[Data records]

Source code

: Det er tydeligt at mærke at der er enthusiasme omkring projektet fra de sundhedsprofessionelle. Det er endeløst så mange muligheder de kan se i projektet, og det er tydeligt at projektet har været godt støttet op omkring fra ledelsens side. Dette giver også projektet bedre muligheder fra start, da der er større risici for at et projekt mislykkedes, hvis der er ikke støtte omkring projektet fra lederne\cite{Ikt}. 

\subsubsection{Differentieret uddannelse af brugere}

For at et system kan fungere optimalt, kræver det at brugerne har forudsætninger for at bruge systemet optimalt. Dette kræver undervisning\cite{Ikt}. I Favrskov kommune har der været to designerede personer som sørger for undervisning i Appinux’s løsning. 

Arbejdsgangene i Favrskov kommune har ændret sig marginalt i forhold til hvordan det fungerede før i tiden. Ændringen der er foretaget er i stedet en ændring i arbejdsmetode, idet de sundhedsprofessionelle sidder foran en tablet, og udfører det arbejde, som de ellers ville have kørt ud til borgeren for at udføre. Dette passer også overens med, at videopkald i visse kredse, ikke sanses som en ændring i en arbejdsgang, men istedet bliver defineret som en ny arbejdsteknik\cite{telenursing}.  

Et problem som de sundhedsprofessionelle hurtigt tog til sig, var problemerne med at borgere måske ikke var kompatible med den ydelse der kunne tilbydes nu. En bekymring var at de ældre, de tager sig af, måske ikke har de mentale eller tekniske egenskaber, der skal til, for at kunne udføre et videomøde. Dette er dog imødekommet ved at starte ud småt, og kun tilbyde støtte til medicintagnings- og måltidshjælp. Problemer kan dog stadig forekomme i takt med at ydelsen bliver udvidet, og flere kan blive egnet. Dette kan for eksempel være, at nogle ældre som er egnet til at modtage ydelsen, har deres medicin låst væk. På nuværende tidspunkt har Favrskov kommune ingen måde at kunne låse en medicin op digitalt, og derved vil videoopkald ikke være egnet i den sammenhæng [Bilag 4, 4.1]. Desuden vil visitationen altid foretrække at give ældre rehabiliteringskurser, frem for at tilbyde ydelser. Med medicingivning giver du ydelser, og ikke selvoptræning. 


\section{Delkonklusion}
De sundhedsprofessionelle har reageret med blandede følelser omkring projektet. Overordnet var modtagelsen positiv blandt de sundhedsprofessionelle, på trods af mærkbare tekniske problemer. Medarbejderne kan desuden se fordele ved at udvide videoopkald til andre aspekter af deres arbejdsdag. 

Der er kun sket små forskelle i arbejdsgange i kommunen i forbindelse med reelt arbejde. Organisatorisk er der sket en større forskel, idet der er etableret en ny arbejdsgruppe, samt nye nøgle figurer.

[/Data records]
[Data records]

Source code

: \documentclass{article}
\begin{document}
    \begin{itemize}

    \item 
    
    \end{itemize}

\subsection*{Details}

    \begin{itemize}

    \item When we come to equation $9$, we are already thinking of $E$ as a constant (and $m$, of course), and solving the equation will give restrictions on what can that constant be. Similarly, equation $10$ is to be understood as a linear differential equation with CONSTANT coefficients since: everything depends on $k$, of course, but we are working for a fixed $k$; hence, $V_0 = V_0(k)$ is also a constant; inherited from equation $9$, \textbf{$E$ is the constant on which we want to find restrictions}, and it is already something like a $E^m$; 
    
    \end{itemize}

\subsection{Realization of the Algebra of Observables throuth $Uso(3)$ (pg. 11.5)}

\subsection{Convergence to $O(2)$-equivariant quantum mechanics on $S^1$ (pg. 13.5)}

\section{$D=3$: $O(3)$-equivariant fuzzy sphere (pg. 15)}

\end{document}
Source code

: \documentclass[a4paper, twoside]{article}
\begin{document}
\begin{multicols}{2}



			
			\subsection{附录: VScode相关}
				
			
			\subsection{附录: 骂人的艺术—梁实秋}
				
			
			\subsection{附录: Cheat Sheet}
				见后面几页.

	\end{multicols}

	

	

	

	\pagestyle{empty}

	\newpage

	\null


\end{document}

[/Data records]
[Data records]

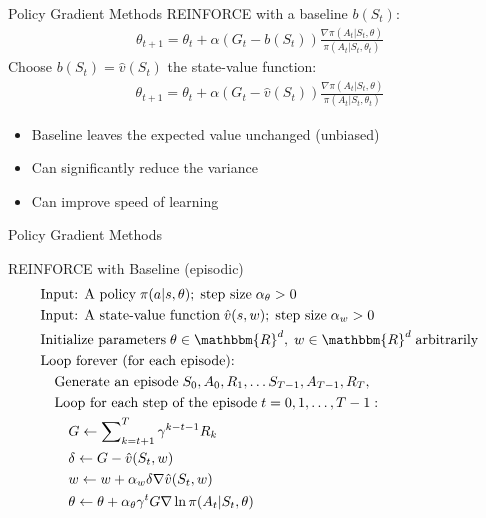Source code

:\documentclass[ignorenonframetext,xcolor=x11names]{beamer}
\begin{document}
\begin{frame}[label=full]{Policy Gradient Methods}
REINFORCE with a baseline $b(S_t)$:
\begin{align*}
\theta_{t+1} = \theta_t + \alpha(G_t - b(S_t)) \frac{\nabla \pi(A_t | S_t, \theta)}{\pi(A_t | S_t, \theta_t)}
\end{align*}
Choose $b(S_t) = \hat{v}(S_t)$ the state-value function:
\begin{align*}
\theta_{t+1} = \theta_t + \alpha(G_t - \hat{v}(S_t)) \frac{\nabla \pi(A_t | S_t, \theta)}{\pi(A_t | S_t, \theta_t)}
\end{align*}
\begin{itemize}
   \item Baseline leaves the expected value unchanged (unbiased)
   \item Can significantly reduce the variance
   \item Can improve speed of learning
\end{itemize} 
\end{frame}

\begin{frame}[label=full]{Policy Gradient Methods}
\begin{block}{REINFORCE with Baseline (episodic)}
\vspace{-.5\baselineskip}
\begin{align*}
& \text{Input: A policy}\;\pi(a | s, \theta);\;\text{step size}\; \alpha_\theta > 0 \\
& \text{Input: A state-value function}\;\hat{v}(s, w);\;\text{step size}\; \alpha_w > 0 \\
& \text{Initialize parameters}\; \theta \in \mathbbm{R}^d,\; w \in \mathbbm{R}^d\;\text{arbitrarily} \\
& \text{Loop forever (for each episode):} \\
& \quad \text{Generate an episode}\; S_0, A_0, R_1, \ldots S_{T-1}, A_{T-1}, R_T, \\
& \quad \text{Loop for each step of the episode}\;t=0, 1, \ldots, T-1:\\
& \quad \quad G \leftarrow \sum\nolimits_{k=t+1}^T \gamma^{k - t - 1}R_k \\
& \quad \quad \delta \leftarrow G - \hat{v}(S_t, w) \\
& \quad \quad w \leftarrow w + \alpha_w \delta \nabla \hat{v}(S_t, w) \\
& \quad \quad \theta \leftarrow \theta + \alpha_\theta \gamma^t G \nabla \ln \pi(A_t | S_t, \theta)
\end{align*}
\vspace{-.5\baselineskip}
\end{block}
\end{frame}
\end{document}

[/Data records]

• **Task objective**: Your answer should be the lines of the records that include the word "frac".

• **Response**:
\theta_{t+1} = \theta_t + \alpha(G_t - b(S_t)) \frac{\nabla \pi(A_t | S_t, \theta)}{\pi(A_t | S_t, \theta_t)}
\theta_{t+1} = \theta_t + \alpha(G_t - \hat{v}(S_t)) \frac{\nabla \pi(A_t | S_t, \theta)}{\pi(A_t | S_t, \theta_t)}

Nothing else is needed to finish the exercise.